There had been another London interlude, 3 months of despair on the Central Line, so I quit and went to Edinburgh.

It was pure elation to cross the border: bleak weather, Wheaton’s friend Forsyth up for COP26 with a pair of Chacos and a bag of apples he found on the street, Wheaton himself nursing a blown eardrum in his Morningside bedroom.

We rented a car and took the long way up to Skye, passing through Glencoe. A storm was kicking up, so we called off the camping at Portree and raced up a narrow farm road instead, hugging the northwest coast toward Rubha Hunish where the OS map promised a bothy. As the sun set, we left the car by the road and walked out onto the peninsula.


An Israeli couple already inside gave us some cheap whisky and told us about their art. The woman snored while the man laughed in his sleep. We woke to an ethereal sunrise – all the Scottish purples shining out of heath-bound puddles.



Morning was spent hiking around the Old Man of Storr.




Then up to the Quiraing where we passed a miserable 13-hour night beneath the black slabs, which groaned under the volume of water flowing down from the plateau above.






We dried off in a diner the next morning before striking out for the Black Cuillin. The approach we’d chosen started where Glen Brittle hit the coast, up through sloping moorland and past scattered cairns.

It was mid afternoon by the time we reached Coire Lagan, a cirque formed by the Cuillin Ridge with a glassy green lochan in its center.


Over the water was something I’d wanted to see for years: the Great Stone Chute, a thousand foot fan of scree that steepens and tapers into a narrow canyon. A jagged streak of pale sediment marks the popular route, which eventually hits a col before doglegging to the tallest peak on Skye.

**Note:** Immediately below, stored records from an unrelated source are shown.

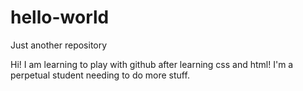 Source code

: # hello-world
Just another repository

Hi! I am learning to play with github after learning css and html!
I'm a perpetual student needing to do more stuff.
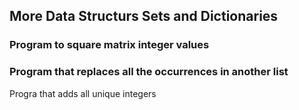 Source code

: ## More Data Structurs Sets and Dictionaries
### Program to square matrix integer values
### Program that replaces all the occurrences in another list
Progra that adds all unique integers
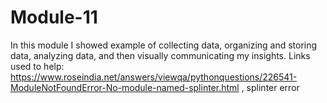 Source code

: # Module-11
In this module I showed example of collecting data, organizing and storing data, analyzing data, and then visually communicating my insights.
Links used to help: https://www.roseindia.net/answers/viewqa/pythonquestions/226541-ModuleNotFoundError-No-module-named-splinter.html , splinter error 
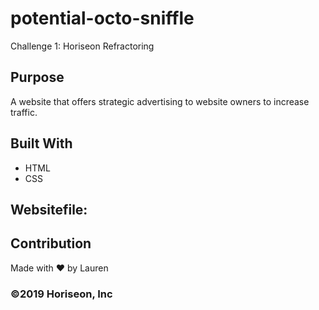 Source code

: # potential-octo-sniffle
Challenge 1: Horiseon Refractoring

## Purpose
A website that offers strategic advertising to website owners to increase traffic. 

## Built With
* HTML
* CSS

## Websitefile:


## Contribution
Made with ❤️ by Lauren

### ©️2019 Horiseon, Inc
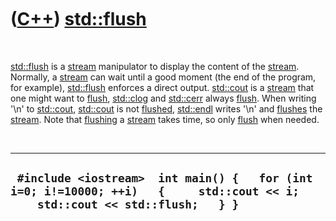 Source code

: 



 

 

 

 

 

([C++](Cpp.htm)) [std::flush](CppFlush.htm)
===========================================

 

[std::flush](CppFlush.htm) is a [stream](CppStream.htm) manipulator to
display the content of the [stream](CppStream.htm). Normally, a
[stream](CppStream.htm) can wait until a good moment (the end of the
program, for example), [std::flush](CppFlush.htm) enforces a direct
output. [std::cout](CppCout.htm) is a [stream](CppStream.htm) that one
might want to [flush](CppFlush.htm), [std::clog](CppClog.htm) and
[std::cerr](CppCerr.htm) always [flush](CppFlush.htm). When writing
'\\n' to [std::cout](CppCout.htm), [std::cout](CppCout.htm) is not
[flushed](CppFlush.htm), [std::endl](CppEndl.htm) writes '\\n' and
[flushes](CppFlush.htm) the [stream](CppStream.htm). Note that
[flushing](CppFlush.htm) a [stream](CppStream.htm) takes time, so only
[flush](CppFlush.htm) when needed.

 

  --------------------------------------------------------------------------------------------------------------------------------
  ` #include <iostream>  int main() {   for (int i=0; i!=10000; ++i)   {     std::cout << i;     std::cout << std::flush;   } }`
  --------------------------------------------------------------------------------------------------------------------------------

 

 

 

 

 





 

The slope neared 45 degrees at points. With every step, you’d sink knee deep into scree or, worse, dislodge a pocket of stones, which tumbled down and picked up speed until they hit the floor of the corrie below. There was a constant howl at our backs that echoed across the walls of the chute and carried a thick fog up around us.



Halfway up, a troupe of European climbers passed us on their descent. They had white helmets, two long poles each, beautiful gear—but one of them kept eating it on the scree, sliding out for 30 feet at a time and sending waves of the stuff down onto his companions. Forsyth (no backpack or poles, feet bloodied in his sandals) called across the chute with pure Midwestern earnestness: “It helps to place your feet more delicately!”

After the bend, a face of mossy basalt along the left wall was a welcome change.

Then the chute tightened to 30 feet and everything was lost in the milkiness of the general illumination. Forsyth was gone but I could hear rocks shifting somewhere below.


The saddle appeared suddenly, splitting open the sky between Sgùrr MhicChoinnich and Sgùrr Alasdair. I will always remember the half hour that followed. As soon as I crested, everything was silent—the fog rolling over the col and dropping into the abyss beyond.


Forsyth and I scrambled to a shelf overlooking Loch Coir' a' Ghrunnda, Soay, and Rùm. There was a sickly yellow light at world’s end.


The final spine was slick and narrow and fully exposed, with wind so strong that we had to crawl. We only lasted a few minutes on the peak, staring down into 992 meters of endless grey.

Then it was back down the chute—the fog moving slow and heavy over the mithril streaks across the corrie.

I reached the car before Forsyth and swam in Glen Brittle, which gapes out into the Outer Hebrides. We hit Portree after dark, ate a huge meal in a warm pub, and slept in a parking lot until dawn.